TASK TO CARRY OUT:
Below are some records. Print exactly the lines between the one holding "フルスタックでこのアプリを作" and the one holding "this.utilizar_dfs_local = false;", inclusive, and nothing else.

DATA LISTING:
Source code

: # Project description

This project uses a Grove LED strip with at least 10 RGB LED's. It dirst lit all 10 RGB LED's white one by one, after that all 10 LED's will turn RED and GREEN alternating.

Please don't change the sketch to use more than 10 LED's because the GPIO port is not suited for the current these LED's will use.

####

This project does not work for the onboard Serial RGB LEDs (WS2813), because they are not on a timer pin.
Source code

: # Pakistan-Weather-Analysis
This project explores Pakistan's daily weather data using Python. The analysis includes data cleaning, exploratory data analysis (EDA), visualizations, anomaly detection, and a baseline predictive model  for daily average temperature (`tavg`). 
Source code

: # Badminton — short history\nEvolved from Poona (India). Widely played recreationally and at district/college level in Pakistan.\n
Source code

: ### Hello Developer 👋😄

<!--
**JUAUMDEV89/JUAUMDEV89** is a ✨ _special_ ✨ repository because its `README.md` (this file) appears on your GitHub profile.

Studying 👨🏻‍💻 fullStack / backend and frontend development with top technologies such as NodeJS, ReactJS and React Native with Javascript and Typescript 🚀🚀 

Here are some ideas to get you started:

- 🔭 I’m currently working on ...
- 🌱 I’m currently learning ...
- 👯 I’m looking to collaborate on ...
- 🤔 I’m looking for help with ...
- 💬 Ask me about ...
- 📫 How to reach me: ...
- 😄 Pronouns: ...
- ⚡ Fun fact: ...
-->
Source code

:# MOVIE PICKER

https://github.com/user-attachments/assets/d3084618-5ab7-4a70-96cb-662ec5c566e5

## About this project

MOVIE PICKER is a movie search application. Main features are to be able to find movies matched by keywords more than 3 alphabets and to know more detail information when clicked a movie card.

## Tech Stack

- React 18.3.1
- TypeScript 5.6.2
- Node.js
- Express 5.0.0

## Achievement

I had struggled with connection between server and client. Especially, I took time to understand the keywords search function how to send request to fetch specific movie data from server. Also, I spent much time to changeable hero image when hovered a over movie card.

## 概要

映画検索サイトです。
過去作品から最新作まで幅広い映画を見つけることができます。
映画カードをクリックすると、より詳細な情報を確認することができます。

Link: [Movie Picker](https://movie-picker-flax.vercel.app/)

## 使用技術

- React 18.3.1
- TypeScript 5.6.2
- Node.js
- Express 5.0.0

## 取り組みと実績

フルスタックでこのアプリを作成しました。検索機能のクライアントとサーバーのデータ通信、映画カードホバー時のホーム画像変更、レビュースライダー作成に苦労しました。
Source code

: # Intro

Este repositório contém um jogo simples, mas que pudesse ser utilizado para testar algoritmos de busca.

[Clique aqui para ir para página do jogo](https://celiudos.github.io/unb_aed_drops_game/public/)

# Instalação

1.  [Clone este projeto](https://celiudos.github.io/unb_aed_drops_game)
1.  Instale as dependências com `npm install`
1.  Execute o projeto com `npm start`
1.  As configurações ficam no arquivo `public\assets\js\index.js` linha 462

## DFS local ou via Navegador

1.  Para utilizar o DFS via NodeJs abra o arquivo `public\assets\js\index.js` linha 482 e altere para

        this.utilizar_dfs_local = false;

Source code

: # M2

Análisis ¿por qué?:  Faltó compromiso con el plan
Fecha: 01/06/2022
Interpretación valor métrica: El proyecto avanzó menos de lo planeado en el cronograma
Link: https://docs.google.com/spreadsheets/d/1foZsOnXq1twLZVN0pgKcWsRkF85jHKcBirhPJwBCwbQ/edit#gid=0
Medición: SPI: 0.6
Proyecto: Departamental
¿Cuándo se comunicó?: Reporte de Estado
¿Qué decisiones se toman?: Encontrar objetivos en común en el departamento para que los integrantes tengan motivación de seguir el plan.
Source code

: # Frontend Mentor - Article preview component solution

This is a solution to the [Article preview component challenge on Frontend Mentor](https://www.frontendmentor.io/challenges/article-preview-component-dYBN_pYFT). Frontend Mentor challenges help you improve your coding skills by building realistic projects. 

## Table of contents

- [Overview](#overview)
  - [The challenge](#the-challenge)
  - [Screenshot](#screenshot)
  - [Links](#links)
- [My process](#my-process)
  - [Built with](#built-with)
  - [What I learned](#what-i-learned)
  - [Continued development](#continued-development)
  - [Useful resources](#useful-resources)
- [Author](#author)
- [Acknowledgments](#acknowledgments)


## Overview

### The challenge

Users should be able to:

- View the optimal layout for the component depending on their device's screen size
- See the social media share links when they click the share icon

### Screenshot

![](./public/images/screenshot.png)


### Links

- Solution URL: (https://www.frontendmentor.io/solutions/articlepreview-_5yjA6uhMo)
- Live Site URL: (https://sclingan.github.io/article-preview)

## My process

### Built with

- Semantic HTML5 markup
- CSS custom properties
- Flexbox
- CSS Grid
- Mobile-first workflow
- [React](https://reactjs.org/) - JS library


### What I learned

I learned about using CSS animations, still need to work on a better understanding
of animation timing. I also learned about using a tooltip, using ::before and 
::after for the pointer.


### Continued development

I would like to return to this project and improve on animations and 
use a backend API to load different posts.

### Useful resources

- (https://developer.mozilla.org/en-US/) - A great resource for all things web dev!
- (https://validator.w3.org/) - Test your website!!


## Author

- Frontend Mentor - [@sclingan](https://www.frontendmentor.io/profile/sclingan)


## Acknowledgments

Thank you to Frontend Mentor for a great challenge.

YOUR SOLUTION:
フルスタックでこのアプリを作成しました。検索機能のクライアントとサーバーのデータ通信、映画カードホバー時のホーム画像変更、レビュースライダー作成に苦労しました。
Source code

: # Intro

Este repositório contém um jogo simples, mas que pudesse ser utilizado para testar algoritmos de busca.

[Clique aqui para ir para página do jogo](https://celiudos.github.io/unb_aed_drops_game/public/)

# Instalação

1.  [Clone este projeto](https://celiudos.github.io/unb_aed_drops_game)
1.  Instale as dependências com `npm install`
1.  Execute o projeto com `npm start`
1.  As configurações ficam no arquivo `public\assets\js\index.js` linha 462

## DFS local ou via Navegador

1.  Para utilizar o DFS via NodeJs abra o arquivo `public\assets\js\index.js` linha 482 e altere para

        this.utilizar_dfs_local = false;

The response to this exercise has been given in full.